И, врастая в тепло, я подумаю: «Всё, что осталось, –
Это слушать и слышать». И я – запоздало готов.

Никуда не хочу. Ни за что не покину. – Останься!
Посмотри на меня! Я люблю тебя – слышишь? Постой!
Задержись! Я прошу. Хоть немного. Пусть несколько станций!
Сколько сможешь. Останься! Оста-анься. Останься со мной.

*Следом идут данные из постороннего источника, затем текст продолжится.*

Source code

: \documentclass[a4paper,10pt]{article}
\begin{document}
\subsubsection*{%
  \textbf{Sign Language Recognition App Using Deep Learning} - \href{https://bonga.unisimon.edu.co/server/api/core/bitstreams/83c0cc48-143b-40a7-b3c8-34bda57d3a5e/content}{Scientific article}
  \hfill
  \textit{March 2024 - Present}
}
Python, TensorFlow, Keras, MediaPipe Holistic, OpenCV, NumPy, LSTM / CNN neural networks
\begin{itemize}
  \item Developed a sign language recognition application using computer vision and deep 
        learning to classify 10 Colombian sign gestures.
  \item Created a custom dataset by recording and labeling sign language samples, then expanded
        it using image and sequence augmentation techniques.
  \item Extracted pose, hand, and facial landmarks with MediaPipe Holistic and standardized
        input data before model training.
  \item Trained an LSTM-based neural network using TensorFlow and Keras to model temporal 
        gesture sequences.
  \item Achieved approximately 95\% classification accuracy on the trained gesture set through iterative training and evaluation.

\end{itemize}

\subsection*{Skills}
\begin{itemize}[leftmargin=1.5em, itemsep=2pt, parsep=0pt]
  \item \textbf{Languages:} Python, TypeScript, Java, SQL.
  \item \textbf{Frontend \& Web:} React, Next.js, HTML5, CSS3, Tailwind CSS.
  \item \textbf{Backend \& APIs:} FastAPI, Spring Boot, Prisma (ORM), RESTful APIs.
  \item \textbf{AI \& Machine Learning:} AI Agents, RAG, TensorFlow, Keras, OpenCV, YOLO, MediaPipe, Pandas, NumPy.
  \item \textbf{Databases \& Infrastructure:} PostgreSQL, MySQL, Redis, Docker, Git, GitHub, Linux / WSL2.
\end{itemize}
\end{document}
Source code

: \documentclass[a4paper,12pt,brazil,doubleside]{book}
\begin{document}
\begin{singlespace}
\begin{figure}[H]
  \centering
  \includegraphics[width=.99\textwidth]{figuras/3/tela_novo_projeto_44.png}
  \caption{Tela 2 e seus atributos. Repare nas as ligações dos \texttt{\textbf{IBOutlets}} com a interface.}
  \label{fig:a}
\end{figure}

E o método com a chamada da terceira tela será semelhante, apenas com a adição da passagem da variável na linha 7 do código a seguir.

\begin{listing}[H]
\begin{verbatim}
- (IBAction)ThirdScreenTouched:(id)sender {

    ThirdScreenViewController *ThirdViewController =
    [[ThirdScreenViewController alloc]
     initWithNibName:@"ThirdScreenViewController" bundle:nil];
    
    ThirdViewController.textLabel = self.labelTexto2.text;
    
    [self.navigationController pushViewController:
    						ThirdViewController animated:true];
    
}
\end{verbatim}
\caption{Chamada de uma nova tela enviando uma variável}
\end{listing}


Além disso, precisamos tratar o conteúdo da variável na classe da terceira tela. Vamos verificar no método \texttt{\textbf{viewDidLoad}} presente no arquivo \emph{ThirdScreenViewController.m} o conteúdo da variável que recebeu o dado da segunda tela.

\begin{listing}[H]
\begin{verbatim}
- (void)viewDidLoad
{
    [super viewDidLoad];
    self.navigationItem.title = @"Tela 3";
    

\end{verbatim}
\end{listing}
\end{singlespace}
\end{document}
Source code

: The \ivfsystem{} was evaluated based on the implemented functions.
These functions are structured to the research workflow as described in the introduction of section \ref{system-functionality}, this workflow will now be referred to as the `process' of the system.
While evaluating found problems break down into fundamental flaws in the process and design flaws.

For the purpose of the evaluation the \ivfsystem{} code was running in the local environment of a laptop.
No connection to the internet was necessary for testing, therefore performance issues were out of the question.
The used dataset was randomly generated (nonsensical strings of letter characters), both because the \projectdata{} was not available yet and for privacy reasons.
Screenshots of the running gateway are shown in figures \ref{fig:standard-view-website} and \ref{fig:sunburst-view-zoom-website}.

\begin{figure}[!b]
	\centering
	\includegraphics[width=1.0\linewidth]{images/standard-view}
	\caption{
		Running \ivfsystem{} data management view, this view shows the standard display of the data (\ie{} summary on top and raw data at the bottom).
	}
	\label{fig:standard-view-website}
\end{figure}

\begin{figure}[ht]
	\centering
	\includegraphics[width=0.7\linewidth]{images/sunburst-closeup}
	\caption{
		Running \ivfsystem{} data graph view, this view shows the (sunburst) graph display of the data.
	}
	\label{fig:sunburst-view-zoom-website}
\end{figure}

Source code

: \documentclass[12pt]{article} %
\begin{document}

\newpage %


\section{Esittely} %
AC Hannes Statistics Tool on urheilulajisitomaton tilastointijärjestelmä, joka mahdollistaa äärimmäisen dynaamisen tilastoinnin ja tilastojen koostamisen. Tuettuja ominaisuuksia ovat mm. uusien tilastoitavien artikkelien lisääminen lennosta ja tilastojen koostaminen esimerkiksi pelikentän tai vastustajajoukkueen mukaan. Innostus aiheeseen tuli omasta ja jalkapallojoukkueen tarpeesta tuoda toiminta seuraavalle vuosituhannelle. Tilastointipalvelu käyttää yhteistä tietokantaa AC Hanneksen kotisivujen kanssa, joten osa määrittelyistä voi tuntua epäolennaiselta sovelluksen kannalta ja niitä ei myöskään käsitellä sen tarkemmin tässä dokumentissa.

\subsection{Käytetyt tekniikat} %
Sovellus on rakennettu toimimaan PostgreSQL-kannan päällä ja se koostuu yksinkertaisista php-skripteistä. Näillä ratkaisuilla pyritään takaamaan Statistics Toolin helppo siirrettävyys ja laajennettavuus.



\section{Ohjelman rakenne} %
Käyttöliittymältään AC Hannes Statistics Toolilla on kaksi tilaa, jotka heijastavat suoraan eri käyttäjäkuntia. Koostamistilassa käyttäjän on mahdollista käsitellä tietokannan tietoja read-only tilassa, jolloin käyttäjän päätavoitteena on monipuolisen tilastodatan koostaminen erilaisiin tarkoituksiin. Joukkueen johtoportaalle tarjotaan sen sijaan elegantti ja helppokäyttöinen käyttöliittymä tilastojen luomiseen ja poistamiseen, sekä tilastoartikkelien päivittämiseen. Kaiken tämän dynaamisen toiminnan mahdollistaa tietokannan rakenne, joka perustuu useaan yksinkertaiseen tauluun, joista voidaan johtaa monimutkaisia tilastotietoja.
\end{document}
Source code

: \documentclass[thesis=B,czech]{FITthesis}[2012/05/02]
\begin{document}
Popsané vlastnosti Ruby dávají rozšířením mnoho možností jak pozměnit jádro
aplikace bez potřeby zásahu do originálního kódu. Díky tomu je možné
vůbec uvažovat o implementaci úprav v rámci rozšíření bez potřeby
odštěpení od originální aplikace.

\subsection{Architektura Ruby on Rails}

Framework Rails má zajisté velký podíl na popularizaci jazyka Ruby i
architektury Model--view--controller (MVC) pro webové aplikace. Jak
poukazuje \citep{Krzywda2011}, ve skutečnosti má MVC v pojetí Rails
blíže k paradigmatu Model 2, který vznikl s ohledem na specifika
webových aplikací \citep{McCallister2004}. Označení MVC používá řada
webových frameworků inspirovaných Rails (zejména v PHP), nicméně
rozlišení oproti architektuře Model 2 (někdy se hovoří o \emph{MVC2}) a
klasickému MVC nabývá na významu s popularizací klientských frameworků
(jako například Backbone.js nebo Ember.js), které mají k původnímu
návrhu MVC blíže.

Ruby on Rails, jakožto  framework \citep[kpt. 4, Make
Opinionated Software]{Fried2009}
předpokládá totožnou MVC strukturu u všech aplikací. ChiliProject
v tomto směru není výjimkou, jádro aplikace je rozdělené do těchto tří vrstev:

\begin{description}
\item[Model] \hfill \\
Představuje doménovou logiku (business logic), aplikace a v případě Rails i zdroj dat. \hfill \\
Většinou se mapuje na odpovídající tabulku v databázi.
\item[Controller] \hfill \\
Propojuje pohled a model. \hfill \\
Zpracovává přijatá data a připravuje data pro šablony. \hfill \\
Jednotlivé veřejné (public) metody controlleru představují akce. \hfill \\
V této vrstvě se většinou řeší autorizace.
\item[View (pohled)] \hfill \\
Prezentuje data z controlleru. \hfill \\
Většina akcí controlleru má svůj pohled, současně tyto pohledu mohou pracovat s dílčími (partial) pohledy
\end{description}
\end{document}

Разве можно сейчас? Ты - прислушайся. Слышишь - щебечет?
Кто-то. Где-то. Вдали. В вы-со-те. "Свысо-ка" ещё можно сказать.*
Так послушаешь – как-то развеешься. Станет полегче.
Улыбнешься всему вопреки. Наплевать. На-пле-вать. –

Пусть течёт это время и пусть ничего не тревожит.
Думай лучше о том, дорогой мой, что время – твоё,
Пока ты этим временем дышишь. Дыши. И чуть позже
Ты заметишь и вспомнишь, что мы тебя любим - вдвоём.

Молчаливо. Прости. Так – привычнее. Глупо, конечно.
Ты на нас не сердись. Мы – такие, как есть. Но – твои.
Не всегда реагируем. Да. Это право быть в чём-то неспешным.
Или, может быть, право – беречь от избытка любви.

Ты же знаешь деревья – в избытке воды загнивают,
А когда её чуть не хватает, то корни – растут
И устойчивей дерево. Ты не сердись. Так бывает –
Когда тихо любим. Это – славно. И в этом – не лгут.

Ты всё чаще ложишься. От этого сердце слабеет.
В новом завтра устанешь ты больше от меньших шагов.
Но мы, всё же, пойдём – по той самой, любимой, аллее,
Высекая тропинки из мыслей и смысл из слов.

*Намеренно лишние слоги в некоторых строках для внесения дополнительных штрихов.

Стр. 2

Уже нет той березы, в которую врезался в детстве.
Здесь на велике нёсся. Очкастый дурак! Я ж смотрел!
Красный велик пылится – от дедушки мне по наследству. –
Прокачусь, когда будет поменьше отложенных дел.

Помнишь, ты объяснял циферблат на покрашенной двери?
Объясняя про время, его в это время терял.
Я – не слушал. Ведь надо гулять, пока время – не девять.
А теперь я не помню, как именно ты объяснял.

Что-то смог донести до меня. В основном – чувство счастья.
Ты и мама. Спасибо. Спасибо за это тебе.
За твою доброту и за душу, открытую настежь.
Я за это одно уже так благодарен судьбе!

Удивительно – как-то давно мы с тобой не ругались.
Поумнели? – Навряд ли. Но выдержки всё ж набрались.
И упрямство моё и твоё – не слабей, чем вначале,
Но направлены так, чтоб ругаться всё реже могли.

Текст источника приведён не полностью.